First off, you shouldn't be using new as your variable name since it's a built-in R function. Second, you could do something like this:
# Find which rows are NA
na_rows <- which(apply(new, 1, function(x) all("NA" == (x[paste0('Val', 1:4)]))))
# Set correct place names
new$Place <- as.character(new$Place)
new$Place[na_rows + 1] <- paste(new$Place[na_rows], new$Place[na_rows + 1])
# Remove NAs
new <- new[-na_rows, ]
# Location Place Val1 Val2 Val3 Val4
# 1 Loc 1 Powder Springs_Original 109 102 99 90
# 2 Loc 1 Bridge_Other County 123 115 112 103
# 4 Loc 1 Airport County1 117 45 26 57
# 5 Loc 2 City 4 - Duplicated 143 135 127 125
# 7 Loc 2 South County2 151 144 140 135
# 8 Loc 2 Formal place 142 125 132 201
(edited as the initial answer was incomplete)
nu <- data.frame (
Location = c(rep("Loc 1", 4), rep("Loc 2", 4)),
Place = c("Powder Springs_Original", "Bridge_Other County", "Airport", "County1", "City 4 - Duplicated", "South", "County2", "Formal place"),
Val1 = c(109, 123, NA, 117, 143, NA, 151, 142),
Val2 = c(102, 115, NA, 45, 135, NA, 144, 125),
Val3 = c(99, 112, NA, 26, 127, NA, 140, 132),
Val4 = c(90, 103, NA, 57, 125, NA, 135, 201), stringsAsFactors=FALSE)

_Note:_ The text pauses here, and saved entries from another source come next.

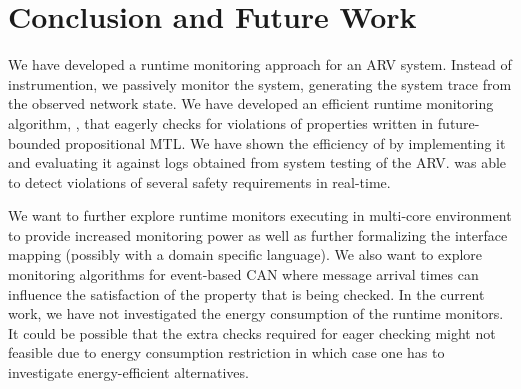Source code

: 
\section{Conclusion and Future Work}
We have developed a runtime monitoring approach for an ARV system.
Instead of instrumention, we passively monitor the system,
generating the system trace from the observed network state.
We have developed an efficient runtime monitoring algorithm, \monitor,
that eagerly checks for violations of properties written in future-bounded
propositional MTL. We have shown the efficiency of \monitor by implementing it
and evaluating it against logs obtained from system testing of the ARV.
\monitor was able to detect violations of several safety requirements in real-time.

We want to further explore runtime monitors executing in multi-core environment
to provide increased monitoring power as well as further
formalizing the interface mapping (possibly with a domain specific language).
We also want to explore monitoring algorithms for event-based CAN where
message arrival times can influence the satisfaction of the property that is
being checked. In the current work, we have not investigated the energy consumption
of the runtime monitors. It could be possible that the extra checks required for
eager checking might not feasible due to energy consumption
restriction in which case one has to investigate energy-efficient alternatives.
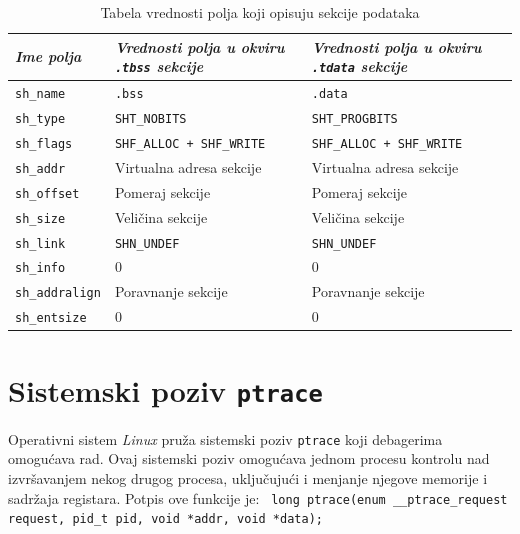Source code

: \documentclass[12pt,oneside]{memoir}
\begin{document}
\begin{table}
	\begin{center}
		\begin{tabular}{ | l | p{5cm} | p{5cm} |}
			\hline
	    	\emph{Ime polja} & \emph{Vrednosti polja u okviru \texttt{.tbss} sekcije} & \emph{Vrednosti polja u okviru \texttt{.tdata} sekcije} \\ \hline
			\texttt{sh\_name} & \texttt{.bss} & \texttt{.data} \\ \hline
			\texttt{sh\_type} & \texttt{SHT\_NOBITS} & \texttt{SHT\_PROGBITS} \\ \hline
			\texttt{sh\_flags} & \texttt{SHF\_ALLOC + SHF\_WRITE} & \texttt{SHF\_ALLOC + SHF\_WRITE} \\ \hline
			\texttt{sh\_addr} & Virtualna adresa sekcije & Virtualna adresa sekcije \\ \hline
			\texttt{sh\_offset} & Pomeraj sekcije & Pomeraj sekcije \\ \hline
			\texttt{sh\_size} & Veličina sekcije & Veličina sekcije \\ \hline
			\texttt{sh\_link} & \texttt{SHN\_UNDEF} & \texttt{SHN\_UNDEF} \\ \hline
			\texttt{sh\_info} & 0 & 0 \\ \hline
			\texttt{sh\_addralign} & Poravnanje sekcije & Poravnanje sekcije \\ \hline
			\texttt{sh\_entsize} & 0 & 0 \\ \hline
		\end{tabular}
	\end{center}
	\caption{\label{tab:elf_secs}Tabela vrednosti polja koji opisuju sekcije podataka}
\end{table}

\section{Sistemski poziv \texttt{ptrace}}

Operativni sistem \emph{Linux} pruža sistemski poziv \texttt{ptrace} \cite{ptrace} koji debagerima omogućava rad. Ovaj sistemski poziv omogućava jednom procesu kontrolu nad izvršavanjem nekog drugog procesa, uključujući i menjanje njegove memorije i sadržaja registara.
Potpis ove funkcije je:
\newline\newline
\texttt{ long ptrace\newline(enum \_\_ptrace\_request request, pid\_t pid, void *addr, void *data);}
\newline
\end{document}
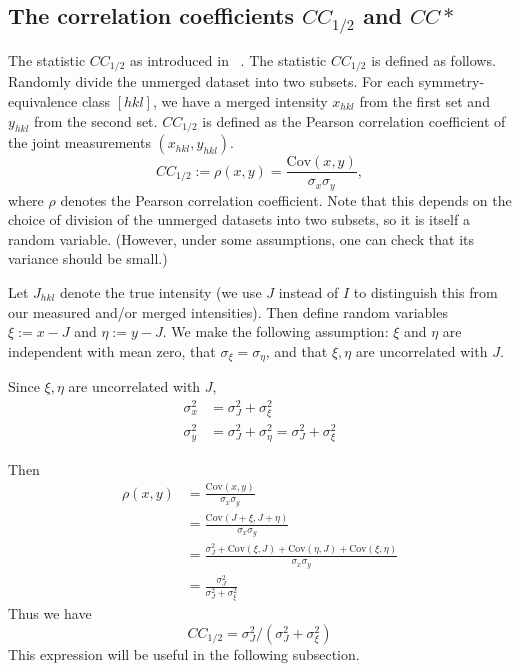 \documentclass[11pt,a4paper]{article}
\def\CChalf{CC_{1/2}}
\def\CCstar{CC\ast}
\def\cov{\mathrm{Cov}}
\begin{document}
\subsection{The correlation coefficients $\CChalf$ and $\CCstar$}
The statistic $\CChalf$ as introduced in ~\cite{KaDi12}.
The statistic $\CChalf$ is defined as follows. Randomly divide the unmerged dataset into two subsets. For each symmetry-equivalence class $[hkl]$,
we have a merged intensity $x_{hkl}$ from the first set and $y_{hkl}$ from the second set. $\CChalf$ is defined as the Pearson correlation coefficient
of the joint measurements $(x_{hkl}, y_{hkl})$.
\begin{equation}
  \CChalf := \rho(x, y) = \frac{\cov(x, y)}{\sigma_x \sigma_y},
\end{equation}
where $\rho$ denotes the Pearson correlation coefficient. Note that this depends on the choice of division of the unmerged datasets into two subsets,
so it is itself a random variable. (However, under some assumptions, one can check that its variance should be small.)

Let $J_{hkl}$ denote the true intensity (we use $J$ instead of $I$ to distinguish this from our measured and/or merged intensities).
Then define random variables $\xi := x - J$ and $\eta := y - J$. We make the following assumption: $\xi$ and $\eta$ are independent
with mean zero, that $\sigma_\xi = \sigma_\eta$, and that $\xi,\eta$ are uncorrelated with $J$.

Since $\xi,\eta$ are uncorrelated with $J$,
\begin{align}
  \sigma^2_x &= \sigma^2_J + \sigma^2_\xi \\
  \sigma^2_y &= \sigma^2_J + \sigma^2_\eta = \sigma^2_J + \sigma^2_\xi
\end{align}

Then
\begin{align}
  \rho(x,y)
  &= \frac{\cov(x, y)}{\sigma_x \sigma_y} \\
  &= \frac{\cov(J + \xi, J + \eta)}{\sigma_x \sigma_y} \\
  &= \frac{\sigma^2_J + \cov(\xi, J) + \cov(\eta, J) + \cov(\xi, \eta)}{\sigma_x \sigma_y} \\
  &= \frac{\sigma^2_J}{\sigma^2_J + \sigma^2_\xi}
\end{align}
Thus we have
\begin{equation}
  \label{cc-half-simplified}
  \CChalf = \sigma^2_J / \left(\sigma^2_J + \sigma^2_\xi \right)
\end{equation}
This expression will be useful in the following subsection.
\end{document}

# notice stringsAsFactors = FALSE
# if there was justice in the world, it should be FALSE by default in R
# in any case, nu$Place should be character rather than factor so in real data
# you may need to do nu$Place <- as.character(nu$Place)

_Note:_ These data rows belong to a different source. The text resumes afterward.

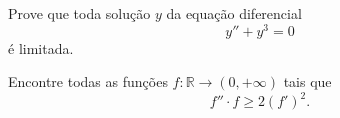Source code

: \documentclass[10pt,a4paper]{amsart}
\newcommand{\R}{\mathbb{R}}
\begin{document}
\vspace{5mm}

 Prove que toda solução $y$ da equação diferencial
    \[
    y'' + y^3 = 0
    \]
    é limitada. 

\vspace{5mm}

 Encontre todas as funções $f: \R \to (0,+\infty)$ tais que 
\[
f'' \cdot f \geq 2(f')^2.
\]
\end{document}
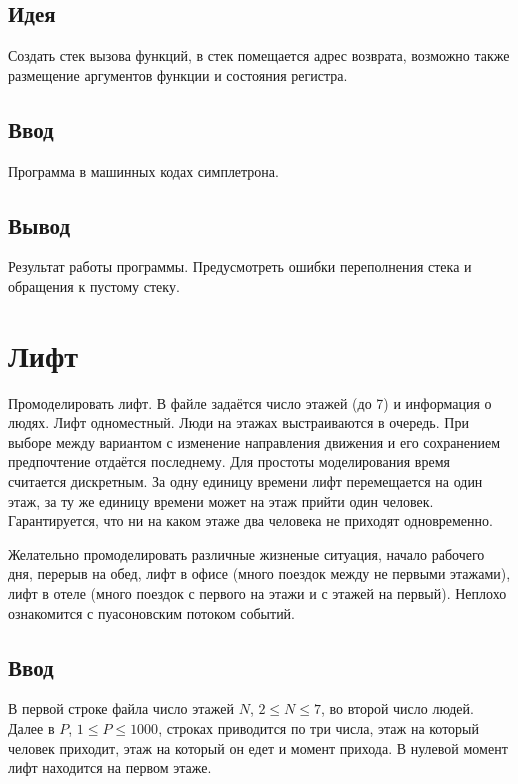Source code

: \documentclass[12pt, oneside]{article}
\begin{document}
\subsection*{Идея}

Создать стек вызова функций, в стек помещается адрес возврата, возможно также размещение аргументов функции и состояния регистра.

\subsection*{Ввод}

Программа в машинных кодах симплетрона.

\subsection*{Вывод}

Результат работы программы. Предусмотреть ошибки переполнения стека и обращения к пустому стеку.

\section{Лифт}

Промоделировать лифт. В файле задаётся число этажей (до 7) и информация о людях. Лифт одноместный. Люди на этажах выстраиваются в очередь. При выборе между вариантом с изменение направления движения и его сохранением предпочтение отдаётся последнему. Для простоты моделирования время считается дискретным. За одну единицу времени лифт перемещается на один этаж, за ту же единицу времени может на этаж прийти один человек. Гарантируется, что ни на каком этаже два человека не приходят одновременно. 

Желательно промоделировать различные жизненые ситуация, начало рабочего дня, перерыв на обед, лифт в офисе (много поездок между не первыми этажами), лифт в отеле (много поездок с первого на этажи и с этажей на первый). Неплохо ознакомится с пуасоновским потоком событий.

\subsection*{Ввод}

В первой строке файла число этажей $N$, $2\leq{}N\leq7$, во второй число людей. Далее в $P$, $1\leq{}P\leq1000$, строках приводится по три числа, этаж на который человек приходит, этаж на который он едет и момент прихода. В нулевой момент лифт находится на первом этаже.
\end{document}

ic <- which(!complete.cases(nu))
nu$Place[ic-1] <- paste(nu$Place[ic-1], nu$Place[ic])
nu <- nu[-ic,]
Does this do what you need?
Thanks for your help and support. After lot of trails, I got the below required output. (As suggested by #Robert Krzyzanowski, I renamed my data.frame to Test).

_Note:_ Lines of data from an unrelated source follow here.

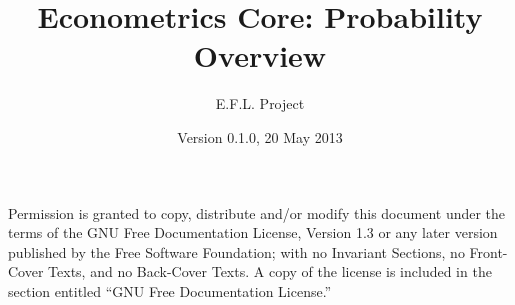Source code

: \documentclass[nofonts]{tufte-latex/tufte-handout}
\title{Econometrics Core: Probability Overview}
\author{E.F.L. Project}
\date{Version 0.1.0, 20 May 2013}
\begin{document}
\maketitle
\tableofcontents

  Permission is granted to
copy, distribute and/or modify this document under the terms of the
GNU Free Documentation License, Version 1.3 or any later version
published by the Free Software Foundation; with no Invariant Sections,
no Front-Cover Texts, and no Back-Cover Texts.  A copy of the license
is included in the section entitled ``GNU Free Documentation
License.''






\appendix

\end{document}
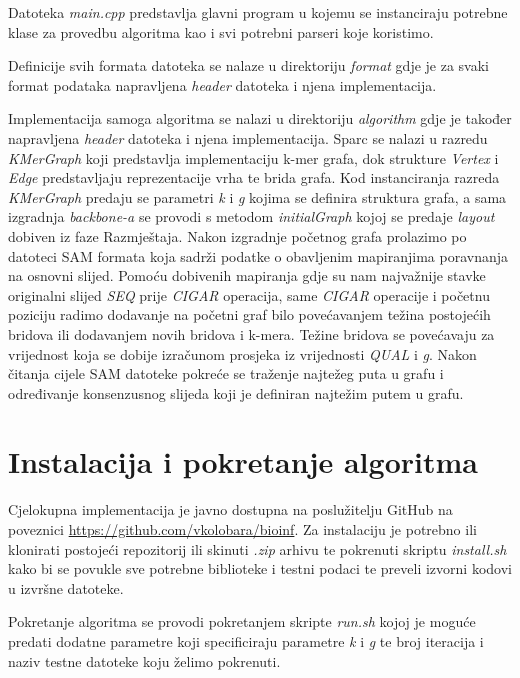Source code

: \documentclass[times, utf8, seminar, numeric]{fer}
\begin{document}
Datoteka \emph{main.cpp} predstavlja glavni program u kojemu se instanciraju potrebne klase za provedbu algoritma kao i svi potrebni parseri koje koristimo.

Definicije svih formata datoteka se nalaze u direktoriju \emph{format} gdje je za svaki format podataka napravljena \emph{header} datoteka i njena implementacija.

Implementacija samoga algoritma se nalazi u direktoriju \emph{algorithm} gdje je također napravljena \emph{header} datoteka i njena implementacija. Sparc se nalazi u razredu \emph{KMerGraph} koji predstavlja implementaciju k-mer grafa, dok strukture \emph{Vertex} i \emph{Edge} predstavljaju reprezentacije vrha te brida grafa. Kod instanciranja razreda \emph{KMerGraph} predaju se parametri \emph{k} i \emph{g} kojima se definira struktura grafa, a sama izgradnja \emph{backbone-a} se provodi s metodom \emph{initialGraph} kojoj se predaje \emph{layout} dobiven iz faze Razmještaja. Nakon izgradnje početnog grafa prolazimo po datoteci SAM formata koja sadrži podatke o obavljenim mapiranjima poravnanja na osnovni slijed. Pomoću dobivenih mapiranja gdje su nam najvažnije stavke originalni slijed \emph{SEQ} prije \emph{CIGAR} operacija, same \emph{CIGAR} operacije i početnu poziciju radimo dodavanje na početni graf bilo povećavanjem težina postojećih bridova ili dodavanjem novih bridova i k-mera. Težine bridova se povećavaju za vrijednost koja se dobije izračunom prosjeka iz vrijednosti \emph{QUAL} i \emph{g}. Nakon čitanja cijele SAM datoteke pokreće se traženje najtežeg puta u grafu i određivanje konsenzusnog slijeda koji je definiran najtežim putem u grafu.

\section{Instalacija i pokretanje algoritma}
Cjelokupna implementacija je javno dostupna na poslužitelju GitHub na poveznici \url{https://github.com/vkolobara/bioinf}. Za instalaciju je potrebno ili klonirati postojeći repozitorij ili skinuti \emph{.zip} arhivu te pokrenuti skriptu \emph{install.sh} kako bi se povukle sve potrebne biblioteke i testni podaci te preveli izvorni kodovi u izvršne datoteke. 

Pokretanje algoritma se provodi pokretanjem skripte \emph{run.sh} kojoj je moguće predati dodatne parametre koji specificiraju parametre \emph{k} i \emph{g} te broj iteracija i naziv testne datoteke koju želimo pokrenuti.

\end{document}
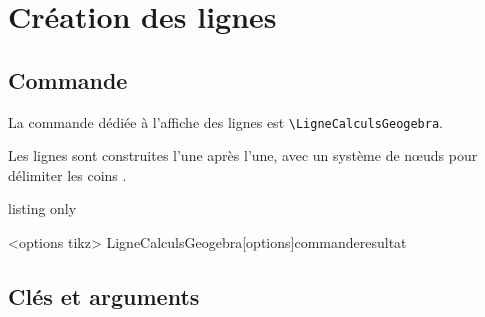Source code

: \documentclass[french,a4paper,11pt]{article}
\begin{document}
\begin{PresentationCode}{}
\begin{CalculFormelGeogebra}
	[CouleurEntete=green!25,PoliceEntete=\LARGE\ttfamily,
	Titre={$\blacktriangleright$ Illustration via GeoGebra},Largeur=13]
\end{CalculFormelGeogebra}
\end{PresentationCode}

\pagebreak

\section{Création des lignes}

\subsection{Commande}

\begin{cautionblock}
La commande dédiée à l'affiche des lignes est \texttt{\textbackslash LigneCalculsGeogebra}.

Les lignes sont construites l'une après l'une, avec un système de nœuds pour délimiter les \og coins \fg.
\end{cautionblock}

\begin{PresentationCode}{listing only}
\begin{CalculFormelGeogebra}<options tikz>
	LigneCalculsGeogebra[options]{commande}{resultat}
\end{CalculFormelGeogebra}
\end{PresentationCode}

\begin{PresentationCode}{}
\begin{CalculFormelGeogebra}
\end{CalculFormelGeogebra}
\end{PresentationCode}

\subsection{Clés et arguments}
\end{document}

This is what I did. Please suggest, if anything weird is observed.
> new_DF <- subset(Test, is.na(Test$Val1))
> new_DF
Location Place Val1 Val2 Val3 Val4
3 Loc 1 Airport NA NA NA NA
6 Loc 2 South NA NA NA NA
>
> row.names(new_DF)
[1] "3" "6"
> x.num <- as.numeric(row.names(new_DF))
>
> Test$Place <- as.character(Test$Place)
> Test$Place[x.num + 1] <- paste(Test$Place[x.num], Test$Place[x.num + 1])
> Test <- Test[-x.num, ]
> Test
Location Place Val1 Val2 Val3 Val4
1 Loc 1 Powder Springs_Original 109 102 99 90
2 Loc 1 Bridge_Other County 123 115 112 103
4 Loc 1 Airport County1 117 45 26 57
5 Loc 2 City 4 - Duplicated 143 135 127 125
7 Loc 2 South County2 151 144 140 135
8 Loc 2 Formal place 142 125 132 201
Once again, thank you all for your support and your time for looking into this.